One place those deflection systems have been seriously out of whack--at least if local legend is to be believed--is the Golden Gate Villa on Beach Hill.

According to historical records, this beautiful butter-yellow Queen Anne with the orchid trim, high hedge and fairy tale turrets was the site of a gruesome murder-suicide 96 years ago, leading many to speculate that it's still haunted. But why and by whom?

Entering the house even on a particularly warm fall afternoon, one is immediately struck by a sudden coolness in the air. However, it's hard to tell if that's a sign of an otherworldly presence, or just good insulation.

In any case, that's instantly replaced by a feeling of great warmth upon meeting Patricia Sambuck Wilder, who bought this fabulous house in 1967, and has owned and cared for it longer than anybody else.

A former fashion model turned interior designer, Wilder's passion for restoring historical homes resulted in the villa being entered into the National Registry of Historical Landmarks in 1975.

But for the first four years she owned the house, Wilder, who was born on Halloween, didn't know about the gruesome double tragedy that left the original owner, Maj. McLaughlin, and his stepdaughter Agnes, dead on the second anniversary of the death of the major's wife in 1907.

"I've never seen an apparition," says Wilder. "Not that it doesn't exist--I wouldn't challenge that, and I do believe in energy."

Wilder says that over the years, the tenants of this 23-room, 10,500-square-foot home with a carriage house, 23 stained glass windows and seven fireplaces--plenty of room for a being to hang about and keep warm--have had different experiences, most of them reputedly with Agnes.

Seated in a throne-like chair with gilded edging, beneath a gorgeous chandelier, Wilder says she believes in good as well as bad hauntings.

"This house has positive vibes, a very good energy, so whatever spiritual force is left from the McLaughlins is good," says Wilder, who believes she received otherwordly direction in choosing colors to paint the house.

"And sometimes, when I've been cleaning and vacuuming, I've had the feeling that someone is watching me, but nothing frightening," she says.

Wilder recalls how one time she was giving a tour of the house and a man asked, "Have you ever seen a ghost?" To which a woman in the group answered, "They'd never show themselves to her. They wouldn't want to scare her."

"But I wouldn't be scared," she says. "It would almost be an affirmation of the life beyond in which I believe."

The Skeptic's View

A full-length jeweled stained glass window illuminating the staircase to the second floor portrays McLaughlin's ill-fated stepdaughter Agnes, stretching to pick a branch heavy with apple blossom--a pose that Wilder's granddaughter Chelsea Mosgrove mimics for the camera, before setting the spooking record straight.

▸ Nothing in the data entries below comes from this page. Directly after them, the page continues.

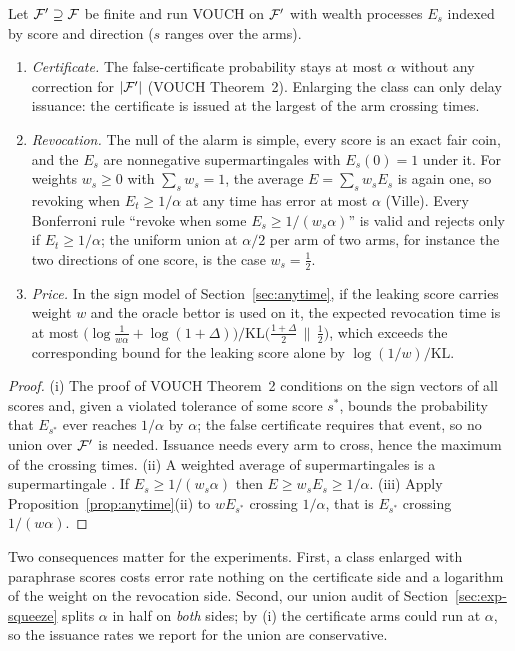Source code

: \begin{proposition}\label{prop:class}
Let $\F'\supseteq\F$ be finite and run VOUCH on $\F'$ with wealth processes $E_s$ indexed by
score and direction ($s$ ranges over the arms).
\begin{enumerate}
\item[(i)] \emph{Certificate.} The false-certificate probability stays at most $\alpha$
without any correction for $|\F'|$ (VOUCH Theorem~2). Enlarging the class can only delay
issuance: the certificate is issued at the largest of the arm crossing times.
\item[(ii)] \emph{Revocation.} The null of the alarm is simple, every score is an exact
fair coin, and the $E_s$ are nonnegative supermartingales with $E_s(0)=1$ under it. For
weights $w_s\ge0$ with $\sum_sw_s=1$, the average $E=\sum_sw_sE_s$ is again one, so
revoking when $E_t\ge1/\alpha$ at any time has error at most $\alpha$ (Ville). Every
Bonferroni rule ``revoke when some $E_s\ge1/(w_s\alpha)$'' is valid and rejects only if
$E_t\ge1/\alpha$; the uniform union at $\alpha/2$ per arm of two arms, for instance the two directions of one
score, is the case $w_s=\frac12$.
\item[(iii)] \emph{Price.} In the sign model of Section~\ref{sec:anytime}, if the leaking
score carries weight $w$ and the oracle bettor is used on it, the expected revocation time
is at most $\bigl(\log\frac1{w\alpha}+\log(1+\Delta)\bigr)/\mathrm{KL}\bigl(\frac{1+\Delta}2
\,\big\|\,\frac12\bigr)$, which exceeds the corresponding bound for the leaking score alone
by $\log(1/w)/\mathrm{KL}$.
\end{enumerate}
\end{proposition}

\begin{proof}
(i) The proof of VOUCH Theorem~2 conditions on the sign vectors of all scores and, given a
violated tolerance of some score $s^\ast$, bounds the probability that $E_{s^\ast}$ ever
reaches $1/\alpha$ by $\alpha$; the false certificate requires that event, so no union
over $\F'$ is needed. Issuance needs every arm to cross, hence the maximum of the crossing
times. (ii) A weighted average of supermartingales is a supermartingale
\citep[the merging of e-values by averaging;][]{vovk2021evalues}. If
$E_s\ge1/(w_s\alpha)$ then $E\ge w_sE_s\ge1/\alpha$. (iii) Apply
Proposition~\ref{prop:anytime}(ii) to $w E_{s^\ast}$ crossing $1/\alpha$, that is
$E_{s^\ast}$ crossing $1/(w\alpha)$.
\end{proof}

Two consequences matter for the experiments. First, a class enlarged with paraphrase scores
costs error rate nothing on the certificate side and a logarithm of the weight on the
revocation side. Second, our union audit of Section~\ref{sec:exp-squeeze} splits $\alpha$ in
half on \emph{both} sides; by (i) the certificate arms could run at $\alpha$, so the
issuance rates we report for the union are conservative.
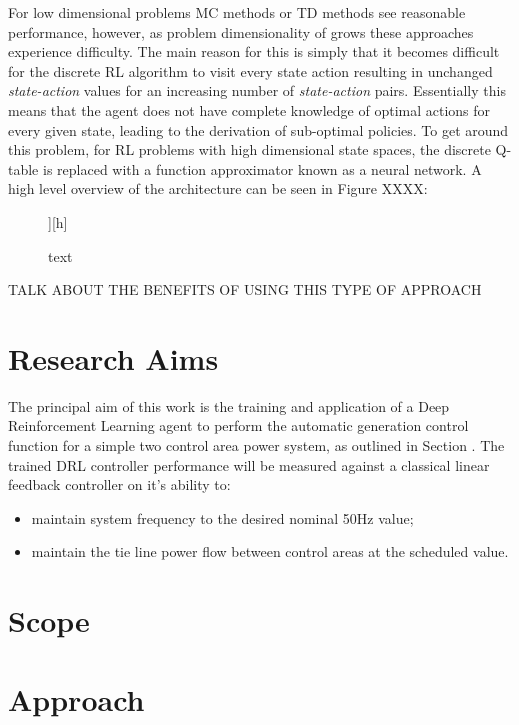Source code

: \documentclass[12pt, a4paper]{article}
\begin{document}
For low dimensional problems MC methods or TD methods see reasonable performance, however, as problem dimensionality of grows these approaches experience difficulty. The main reason for this is simply that it becomes difficult for the discrete RL algorithm to visit every state action resulting in unchanged \textit{state-action} values for an increasing number of \textit{state-action} pairs. Essentially this means that the agent does not have complete knowledge of optimal actions for every given state, leading to the derivation of sub-optimal policies. To get around this problem, for RL problems with high dimensional state spaces, the discrete Q-table is replaced with a function approximator known as a neural network. A high level overview of the architecture can be seen in Figure XXXX:
\begin{figure}][h]
\centering
\caption{text}
\end{figure}



TALK ABOUT THE BENEFITS OF USING THIS TYPE OF APPROACH


\section{Research Aims}

The principal aim of this work is the training and application of a Deep Reinforcement Learning agent to perform the automatic generation control function for a simple two control area power system, as outlined in Section . The trained DRL controller performance will be measured against a classical linear feedback controller on it's ability to:
\begin{itemize}
	\item maintain system frequency to the desired nominal 50$\si{\hertz}$ value;
	\item maintain the tie line power flow between control areas at the scheduled value.
\end{itemize}


\section{Scope}


\section{Approach}
\end{document}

Mosgrove, who has lived in the house all her life, scoffs at the notion that the Golden Gate Villa is haunted.

"I've never seen or felt anything, except a lot of love, which my grandmother has put into this house," says Mosgrove, praising Grandma Wilder as a "fantastic artist" who has reupholstered old furniture and poured all the paint herself.

"What about the Sunshine Villa, up the road?" Mosgrove asks. "There are stories of a man killing people and keeping their heads in his room until the stench got so bad they called the police. Now that's freaky. But this house? A lot of it is people hearing stories, wanting to believe in them and coming here and taking freaky pictures of my grandmother from a weird angle and wanting to keep the haunted myth alive."

Fair enough. But exactly what did happen in this house anyway?

As Wilder tells it, Maj. McLaughlin, who adopted Agnes at age 3, built the house as a summer retreat with money made from his mining ventures, moving the family in when Agnes was 17.

There the reclusive blonde debutante lived for 17 years, impressing the locals with her beauty, which was mostly glimpsed when she exited her carriage with her perfumed pet dog, en route to Mass at the Holy Cross Church.

Indeed, on the day of her untimely death at age 34, Agnes went to church as usual, then came home, lay down and loosened her corsets. At which point her 57-year-old stepfather came in and shot her in the temple with a .44 caliber handgun, before taking a fatal dose of cyanide.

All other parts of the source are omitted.